Enterprises have been using analytical machine learning techniques for years to solve business problems related to making predictions on raw data. Today, perception-based techniques driven by deep learning and neural networks are gaining traction around understanding vision and language, both of which have applications within enterprise settings.
When people speak of enterprise artificial intelligence (AI), it is quite common to treat it as a generic term or one large entity without being specific about what technology is being used. This can lead to misunderstandings around what AI can and cannot do, the software and hardware that is required, or even the talent needed to develop the AI solution.

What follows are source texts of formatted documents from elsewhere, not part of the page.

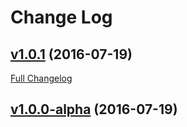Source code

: # Change Log

## [v1.0.1](https://github.com/Ashwinvalento/cartoon-avatar/tree/v1.0.1) (2016-07-19)
[Full Changelog](https://github.com/Ashwinvalento/cartoon-avatar/compare/v1.0.0-alpha...v1.0.1)

## [v1.0.0-alpha](https://github.com/Ashwinvalento/cartoon-avatar/tree/v1.0.0-alpha) (2016-07-19)
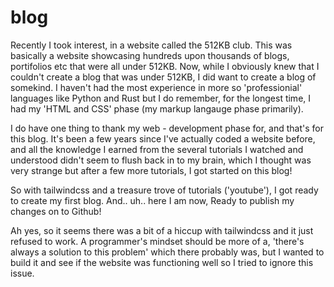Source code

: # blog
Recently I took interest, in a website called the 512KB club. This was basically a website showcasing hundreds upon thousands of blogs, portifolios etc that were all under 512KB. Now, while I obviously knew that I couldn't create a blog that was under 512KB, I did want to create a blog of somekind. I haven't had the most experience in more so 'professionial' languages like Python and Rust but I do remember, for the longest time, I had my 'HTML and CSS' phase (my markup langauge phase primarily). 

I do have one thing to thank my web - development phase for, and that's for this blog. It's been a few years since I've actually coded a website before, and all the knowledge I earned from the several tutorials I watched and understood didn't seem to flush back in to my brain, which I thought was very strange but after a few more tutorials, I got started on this blog!

So with tailwindcss and a treasure trove of tutorials ('youtube'), I got ready to create my first blog. And.. uh.. here I am now, Ready to publish my changes on to Github!

Ah yes, so it seems there was a bit of a hiccup with tailwindcss and it just refused to work. A programmer's mindset should be more of a, 'there's always a solution to this problem' which there probably was, but I wanted to build it and see if the website was functioning well so I tried to ignore this issue.
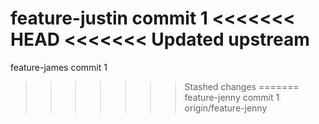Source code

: feature-justin commit 1
<<<<<<< HEAD
<<<<<<< Updated upstream
=======
feature-james commit 1
>>>>>>> Stashed changes
=======
feature-jenny commit 1
>>>>>>> origin/feature-jenny
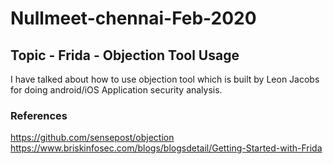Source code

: # Nullmeet-chennai-Feb-2020

## Topic - Frida - Objection Tool Usage

I have talked about how to use objection tool which is built by Leon Jacobs for doing android/iOS Application security analysis.

### References
https://github.com/sensepost/objection
https://www.briskinfosec.com/blogs/blogsdetail/Getting-Started-with-Frida

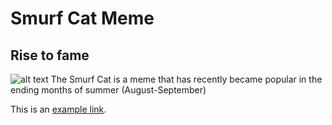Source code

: # Smurf Cat Meme

## Rise to fame
![alt text](/path/to/img.jpg "Title")
The Smurf Cat is a meme that has recently became popular in the ending months of summer (August-September)




This is an [example link](http://example.com/ "With a Title").

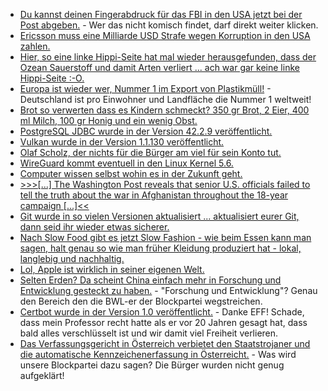 * [Du kannst deinen Fingerabdruck für das FBI in den USA jetzt bei der Post abgeben.](https://blog.fefe.de/?ts=a31381b5) - Wer das nicht komisch findet, darf direkt weiter klicken.
* [Ericsson muss eine Milliarde USD Strafe wegen Korruption in den USA zahlen.](https://blog.fefe.de/?ts=a313f7ab)
* [Hier, so eine linke Hippi-Seite hat mal wieder herausgefunden, dass der Ozean Sauerstoff und damit Arten verliert ... ach war gar keine linke Hippi-Seite :-O.](https://blog.fefe.de/?ts=a313ce5b)
* [Europa ist wieder wer, Nummer 1 im Export von Plastikmüll!](https://netzfrauen.org/2019/12/08/plastic-22/) - Deutschland ist pro Einwohner und Landfläche die Nummer 1 weltweit!
* [Brot so verwerten dass es Kindern schmeckt? 350 gr Brot, 2 Eier, 400 ml Milch, 100 gr Honig und ein wenig Obst.](https://www.smarticular.net/suesser-brotresteauflauf-ofenschlupfer-scheiterhaufen-vegan/)
* [PostgreSQL JDBC wurde in der Version 42.2.9 veröffentlicht.](https://www.postgresql.org/about/news/2000/)
* [Vulkan wurde in der Version 1.1.130 veröffentlicht.](http://www.phoronix.com/scan.php?page=news_item&px=Vulkan-1.1.130-Released)
* [Olaf Scholz, der nichts für die Bürger am viel für sein Konto tut.](https://blog.fefe.de/?ts=a311ab04)
* [WireGuard kommt eventuell in den Linux Kernel 5.6.](https://www.pro-linux.de/news/1/27655/wireguard-strebt-aufnahme-in-linux-56-an.html)
* [Computer wissen selbst wohin es in der Zukunft geht.](https://blog.fefe.de/?ts=a31168eb)
* [>>>[...] The Washington Post reveals that senior U.S. officials failed to tell the truth about the war in Afghanistan throughout the 18-year campaign [...]<<](https://blog.fefe.de/?ts=a30ec7c3)
* [Git wurde in so vielen Versionen aktualisiert ... aktualisiert eurer Git, dann seid ihr wieder etwas sicherer.](https://lwn.net/Articles/806972/rss)
* [Nach Slow Food gibt es jetzt Slow Fashion - wie beim Essen kann man sagen, halt genau so wie man früher Kleidung produziert hat - lokal, langlebig und nachhaltig.](https://www.careelite.de/slow-fashion/)
* [Lol, Apple ist wirklich in seiner eigenen Welt.](https://blog.fefe.de/?ts=a30ffebc)
* [Selten Erden? Da scheint China einfach mehr in Forschung und Entwicklung gesteckt zu haben.](https://blog.fefe.de/?ts=a30e1d58) - "Forschung und Entwicklung"? Genau den Bereich den die BWL-er der Blockpartei wegstreichen.
* [Certbot wurde in der Version 1.0 veröffentlicht.](https://www.pro-linux.de/news/1/27659/certbot-10-ver%C3%B6ffentlicht.html) - Danke EFF! Schade, dass mein Professor recht hatte als er vor 20 Jahren gesagt hat, dass bald alles verschlüsselt ist und wir damit viel Freiheit verlieren.
* [Das Verfassungsgericht in Österreich verbietet den Staatstrojaner und die automatische Kennzeichenerfassung in Österreicht.](https://blog.fefe.de/?ts=a30ffe1a) - Was wird unsere Blockpartei dazu sagen? Die Bürger wurden nicht genug aufgeklärt!
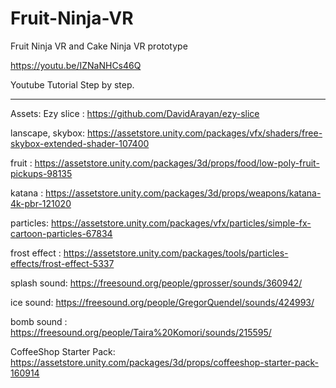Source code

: # Fruit-Ninja-VR
Fruit Ninja VR and Cake Ninja VR prototype

https://youtu.be/IZNaNHCs46Q

Youtube Tutorial Step by step.




---------
Assets:
Ezy slice : 
https://github.com/DavidArayan/ezy-slice

lanscape, skybox:
https://assetstore.unity.com/packages/vfx/shaders/free-skybox-extended-shader-107400

fruit :
https://assetstore.unity.com/packages/3d/props/food/low-poly-fruit-pickups-98135

katana :
https://assetstore.unity.com/packages/3d/props/weapons/katana-4k-pbr-121020

particles:
https://assetstore.unity.com/packages/vfx/particles/simple-fx-cartoon-particles-67834

frost effect :
https://assetstore.unity.com/packages/tools/particles-effects/frost-effect-5337

splash sound: 
https://freesound.org/people/gprosser/sounds/360942/

ice sound: 
https://freesound.org/people/GregorQuendel/sounds/424993/

bomb sound : 
https://freesound.org/people/Taira%20Komori/sounds/215595/

CoffeeShop Starter Pack: 
https://assetstore.unity.com/packages/3d/props/coffeeshop-starter-pack-160914
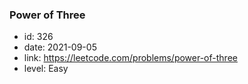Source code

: ### Power of Three

* id: 326
* date: 2021-09-05
* link: https://leetcode.com/problems/power-of-three
* level: Easy
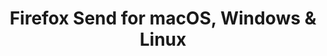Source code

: ---
name: Firefox Send
url: 'https://send.firefox.com/'
category: Utilities
title: 'Firefox Send for macOS, Windows & Linux'
key: firefox-send

---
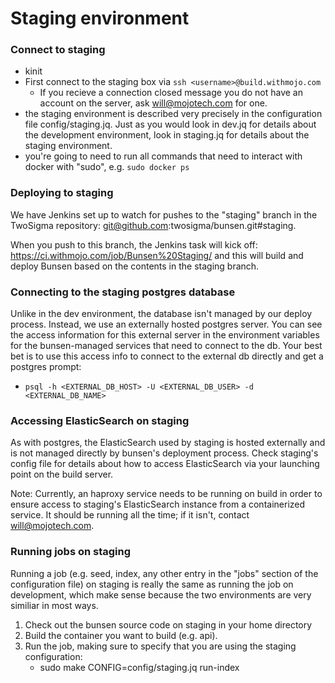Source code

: # Staging environment


### Connect to staging

  * kinit
  * First connect to the staging box via `ssh <username>@build.withmojo.com`
    * If you recieve a connection closed message you do not have an account on the server, ask will@mojotech.com for one.
  * the staging environment is described very precisely in the configuration file
    config/staging.jq. Just as you would look in dev.jq for details about the
    development environment, look in staging.jq for details about the staging
    environment.
  * you're going to need to run all commands that need to interact with docker
    with "sudo", e.g. `sudo docker ps`

### Deploying to staging

We have Jenkins set up to watch for pushes to the "staging" branch in the
TwoSigma repository:  git@github.com:twosigma/bunsen.git#staging.

When you push to this branch, the Jenkins task will kick off:
https://ci.withmojo.com/job/Bunsen%20Staging/ and this will build and deploy Bunsen based
on the contents in the staging branch.


### Connecting to the staging postgres database

Unlike in the dev environment, the database isn't managed by our deploy
process.  Instead, we use an externally hosted postgres server.  You can see the
access information for this external server in the environment variables for the
bunsen-managed services that need to connect to the db.  Your best bet is to use
this access info to connect to the external db directly and get a postgres prompt:

* `psql -h <EXTERNAL_DB_HOST> -U <EXTERNAL_DB_USER> -d <EXTERNAL_DB_NAME>`

### Accessing ElasticSearch on staging

As with postgres, the ElasticSearch used by staging is hosted externally and is
not managed directly by bunsen's deployment process.  Check staging's config
file for details about how to access ElasticSearch via your launching point on
the build server.

Note: Currently, an haproxy service needs to be running on build in order to
ensure access to staging's ElasticSearch instance from a containerized service.
It should be running all the time; if it isn't, contact will@mojotech.com.

### Running jobs on staging

Running a job (e.g. seed, index, any other entry in the "jobs"
section of the configuration file) on staging is really the same as running the
job on development, which make sense because the two environments are very
similiar in most ways.

1. Check out the bunsen source code on staging in your home directory
2. Build the container you want to build (e.g. api).
3. Run the job, making sure to specify that you are using the staging
   configuration:
    * sudo make CONFIG=config/staging.jq run-index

According to Tractica’s definition of AI, statistical ML techniques like random forests, support vector machines, naive Bayes and linear regression, among others, fall under the umbrella term of AI. However, these techniques should be treated separately from the deep learning branch of AI. Deep learning seems to get the lion’s share of artificial intelligence attention due to its association with large internet companies like Google, Facebook and Amazon, as well as the cloud-based AI frameworks that have been in the news. So to understand the issues that are specific to machine learning, we decided to question machine learning developers about the challenges they are facing, the software and hardware tools they use and the application markets where they see most activity.
Our resulting survey – conducted recently by Tractica in collaboration with ITPro Today – has uncovered specific trends related to data science and machine learning development within the enterprise. The survey garnered responses from 50 machine learning developers.

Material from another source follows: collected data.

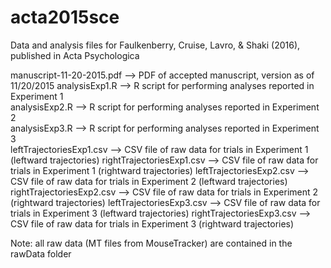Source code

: # acta2015sce
Data and analysis files for Faulkenberry, Cruise, Lavro, & Shaki (2016), published in Acta Psychologica

manuscript-11-20-2015.pdf --> PDF of accepted manuscript, version as of 11/20/2015
analysisExp1.R --> R script for performing analyses reported in Experiment 1<br>
analysisExp2.R --> R script for performing analyses reported in Experiment 2<br>
analysisExp3.R --> R script for performing analyses reported in Experiment 3<br>
leftTrajectoriesExp1.csv --> CSV file of raw data for trials in Experiment 1 (leftward trajectories)
rightTrajectoriesExp1.csv --> CSV file of raw data for trials in Experiment 1 (rightward trajectories)
leftTrajectoriesExp2.csv --> CSV file of raw data for trials in Experiment 2 (leftward trajectories)
rightTrajectoriesExp2.csv --> CSV file of raw data for trials in Experiment 2 (rightward trajectories)
leftTrajectoriesExp3.csv --> CSV file of raw data for trials in Experiment 3 (leftward trajectories)
rightTrajectoriesExp3.csv --> CSV file of raw data for trials in Experiment 3 (rightward trajectories)

Note:  all raw data (MT files from MouseTracker) are contained in the rawData folder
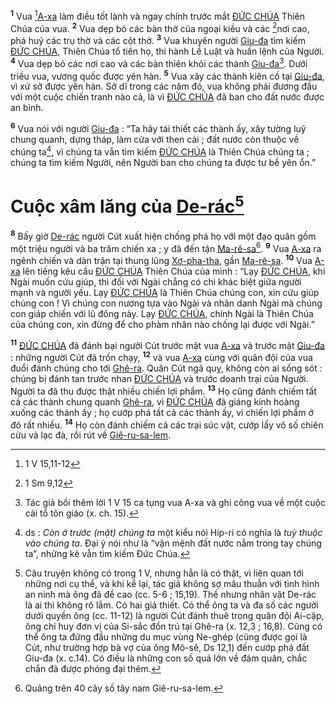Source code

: <sup><b>1</b></sup> Vua [^1@-aec960f2-2df1-4693-8d51-6112e9180119][A-xa]() làm điều tốt lành và ngay chính trước mắt [ĐỨC CHÚA]() Thiên Chúa của vua. <sup><b>2</b></sup> Vua dẹp bỏ các bàn thờ của ngoại kiều và các [^2@-aec960f2-2df1-4693-8d51-6112e9180119]nơi cao, phá huỷ các trụ thờ và các cột thờ. <sup><b>3</b></sup> Vua khuyên người [Giu-đa]() tìm kiếm [ĐỨC CHÚA](), Thiên Chúa tổ tiên họ, thi hành Lề Luật và huấn lệnh của Người. <sup><b>4</b></sup> Vua dẹp bỏ các nơi cao và các bàn thiên khỏi các thành [Giu-đa]()[^1-aec960f2-2df1-4693-8d51-6112e9180119]. Dưới triều vua, vương quốc được yên hàn. <sup><b>5</b></sup> Vua xây các thành kiên cố tại [Giu-đa](), vì xứ sở được yên hàn. Sở dĩ trong các năm đó, vua không phải đương đầu với một cuộc chiến tranh nào cả, là vì [ĐỨC CHÚA]() đã ban cho đất nước được an bình.

<sup><b>6</b></sup> Vua nói với người [Giu-đa]() : “Ta hãy tái thiết các thành ấy, xây tường luỹ chung quanh, dựng tháp, làm cửa với then cài ; đất nước còn thuộc về chúng ta[^2-aec960f2-2df1-4693-8d51-6112e9180119], vì chúng ta vẫn tìm kiếm [ĐỨC CHÚA]() là Thiên Chúa chúng ta ; chúng ta tìm kiếm Người, nên Người ban cho chúng ta được tư bề yên ổn.”


# Cuộc xâm lăng của [De-rác]()[^3-aec960f2-2df1-4693-8d51-6112e9180119]
<sup><b>8</b></sup> Bấy giờ [De-rác]() người Cút xuất hiện chống phá họ với một đạo quân gồm một triệu người và ba trăm chiến xa ; y đã đến tận [Ma-rê-sa]()[^4-aec960f2-2df1-4693-8d51-6112e9180119]. <sup><b>9</b></sup> Vua [A-xa]() ra ngênh chiến và dàn trận tại thung lũng [Xơ-pha-tha](), gần [Ma-rê-sa](). <sup><b>10</b></sup> Vua [A-xa]() lên tiếng kêu cầu [ĐỨC CHÚA]() Thiên Chúa của mình : “Lạy [ĐỨC CHÚA](), khi Ngài muốn cứu giúp, thì đối với Ngài chẳng có chi khác biệt giữa người mạnh và người yếu. Lạy [ĐỨC CHÚA]() là Thiên Chúa chúng con, xin cứu giúp chúng con ! Vì chúng con nương tựa vào Ngài và nhân danh Ngài mà chúng con giáp chiến với lũ đông này. Lạy [ĐỨC CHÚA](), chính Ngài là Thiên Chúa của chúng con, xin đừng để cho phàm nhân nào chống lại được với Ngài.”

<sup><b>11</b></sup> [ĐỨC CHÚA]() đã đánh bại người Cút trước mặt vua [A-xa]() và trước mặt [Giu-đa]() : những người Cút đã trốn chạy, <sup><b>12</b></sup> và vua [A-xa]() cùng với quân đội của vua đuổi đánh chúng cho tới [Ghê-ra](). Quân Cút ngã quỵ, không còn ai sống sót : chúng bị đánh tan trước nhan [ĐỨC CHÚA]() và trước doanh trại của Người. Người ta đã thu được thật nhiều chiến lợi phẩm. <sup><b>13</b></sup> Họ cũng đánh chiếm tất cả các thành chung quanh [Ghê-ra](), vì [ĐỨC CHÚA]() đã giáng kinh hoàng xuống các thành ấy ; họ cướp phá tất cả các thành ấy, vì chiến lợi phẩm ở đó rất nhiều. <sup><b>14</b></sup> Họ còn đánh chiếm cả các trại súc vật, cướp lấy vô số chiên cừu và lạc đà, rồi rút về [Giê-ru-sa-lem]().

[^1-aec960f2-2df1-4693-8d51-6112e9180119]: Tác giả bồi thêm lời 1 V 15 ca tụng vua A-xa và ghi công vua về một cuộc cải tổ tôn giáo (x. ch. 15).
[^2-aec960f2-2df1-4693-8d51-6112e9180119]: ds : *Còn ở trước (mặt) chúng ta* một kiểu nói Híp-ri có nghĩa là *tuỳ thuộc vào chúng ta*. Đại ý nói như là “vận mệnh đất nước nằm trong tay chúng ta”, những kẻ vẫn tìm kiếm Đức Chúa.
[^3-aec960f2-2df1-4693-8d51-6112e9180119]: Câu truyện không có trong 1 V, nhưng hẳn là có thật, vì liên quan tới những nơi cụ thể, và khi kể lại, tác giả không sợ mâu thuẫn với tình hình an ninh mà ông đã đề cao (cc. 5-6 ; 15,19). Thế nhưng nhân vật De-rác là ai thì không rõ lắm. Có hai giả thiết. Có thể ông ta và đa số các người dưới quyền ông (cc. 11-12) là người Cút đánh thuê trong quân đội Ai-cập, ông chỉ huy đơn vị của Si-sắc đồn trú tại Ghê-ra (x. 12,3 ; 16,8). Cũng có thể ông ta đứng đầu những du mục vùng Ne-ghép (cũng được gọi là Cút, như trường hợp bà vợ của ông Mô-sê, Ds 12,1) đến cướp phá đất Giu-đa (x. c.14). Có điều là những con số quá lớn về đám quân, chắc chắn đã được phóng đại thêm.
[^4-aec960f2-2df1-4693-8d51-6112e9180119]: Quãng trên 40 cây số tây nam Giê-ru-sa-lem.
[^1@-aec960f2-2df1-4693-8d51-6112e9180119]: 1 V 15,11-12
[^2@-aec960f2-2df1-4693-8d51-6112e9180119]: 1 Sm 9,12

Bottlenecks to Enterprise ML Development
Among bottlenecks faced by ML developers, data preparation ranks at the top, followed by external code integration and enterprise back-end integration. This is consistent with what we have been hearing from enterprises of all sizes. Cleaning data, labeling data and checking for bias in data are all part of the hard plumbing that is required today to make sure ML-driven AI processes are working. At the same time, the ability to bring code from external environments continues to be challenging, though vendors claim that this is not the case.
Bottlenecks around back-end integration of ML platforms are also an issue, as enterprises want a smoother flow between models being built and then being deployed in the IT infrastructure. As ML scales in the enterprise, back-end integration will be a bigger issue than it is now.
Interestingly, visualization is a lower-priority issue. However, from a vendor perspective, this is an area of differentiation; most standard solutions have “drag and drop” model development capabilities. The fact that visualization is a low-priority issue suggests that enterprises are not interested so much in drag-and-drop features and like to work at the code level when it comes to ML.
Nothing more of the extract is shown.